### DESCRIPTION OF THE TASK:
Reproduce, exactly as they appear, the line containing "Poly eval take" and every line after it, ending with the last line of the records.

#### DATA IN THIS EXERCISE

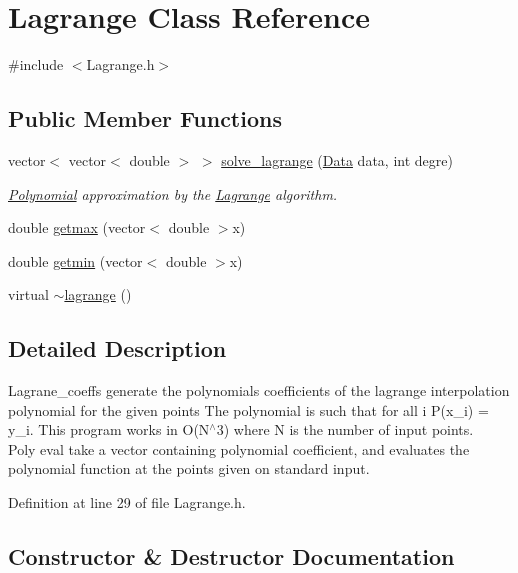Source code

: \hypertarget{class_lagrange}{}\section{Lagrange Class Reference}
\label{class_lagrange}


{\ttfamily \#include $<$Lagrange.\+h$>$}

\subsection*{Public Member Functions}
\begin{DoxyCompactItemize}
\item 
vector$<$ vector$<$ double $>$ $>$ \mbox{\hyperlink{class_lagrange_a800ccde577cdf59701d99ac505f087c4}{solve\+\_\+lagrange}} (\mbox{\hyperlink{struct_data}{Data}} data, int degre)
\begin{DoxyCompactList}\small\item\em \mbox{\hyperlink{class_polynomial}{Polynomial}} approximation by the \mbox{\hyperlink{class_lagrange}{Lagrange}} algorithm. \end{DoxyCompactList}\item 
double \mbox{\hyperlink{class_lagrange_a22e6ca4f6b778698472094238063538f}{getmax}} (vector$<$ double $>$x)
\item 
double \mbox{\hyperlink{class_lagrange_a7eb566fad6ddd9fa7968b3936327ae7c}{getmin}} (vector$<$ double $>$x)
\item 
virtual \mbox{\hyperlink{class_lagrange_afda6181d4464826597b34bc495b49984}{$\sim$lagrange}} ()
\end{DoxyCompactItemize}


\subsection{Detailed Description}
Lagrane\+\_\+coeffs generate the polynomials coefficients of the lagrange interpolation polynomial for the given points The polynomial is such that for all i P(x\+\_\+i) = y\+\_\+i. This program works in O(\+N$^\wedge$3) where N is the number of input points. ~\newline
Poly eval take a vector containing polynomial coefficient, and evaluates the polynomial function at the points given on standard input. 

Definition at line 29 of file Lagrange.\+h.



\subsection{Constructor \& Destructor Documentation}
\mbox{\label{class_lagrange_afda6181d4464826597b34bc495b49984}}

########

### COMPLETED EXERCISE:
Poly eval take a vector containing polynomial coefficient, and evaluates the polynomial function at the points given on standard input. 

Definition at line 29 of file Lagrange.\+h.



\subsection{Constructor \& Destructor Documentation}
\mbox{\label{class_lagrange_afda6181d4464826597b34bc495b49984}}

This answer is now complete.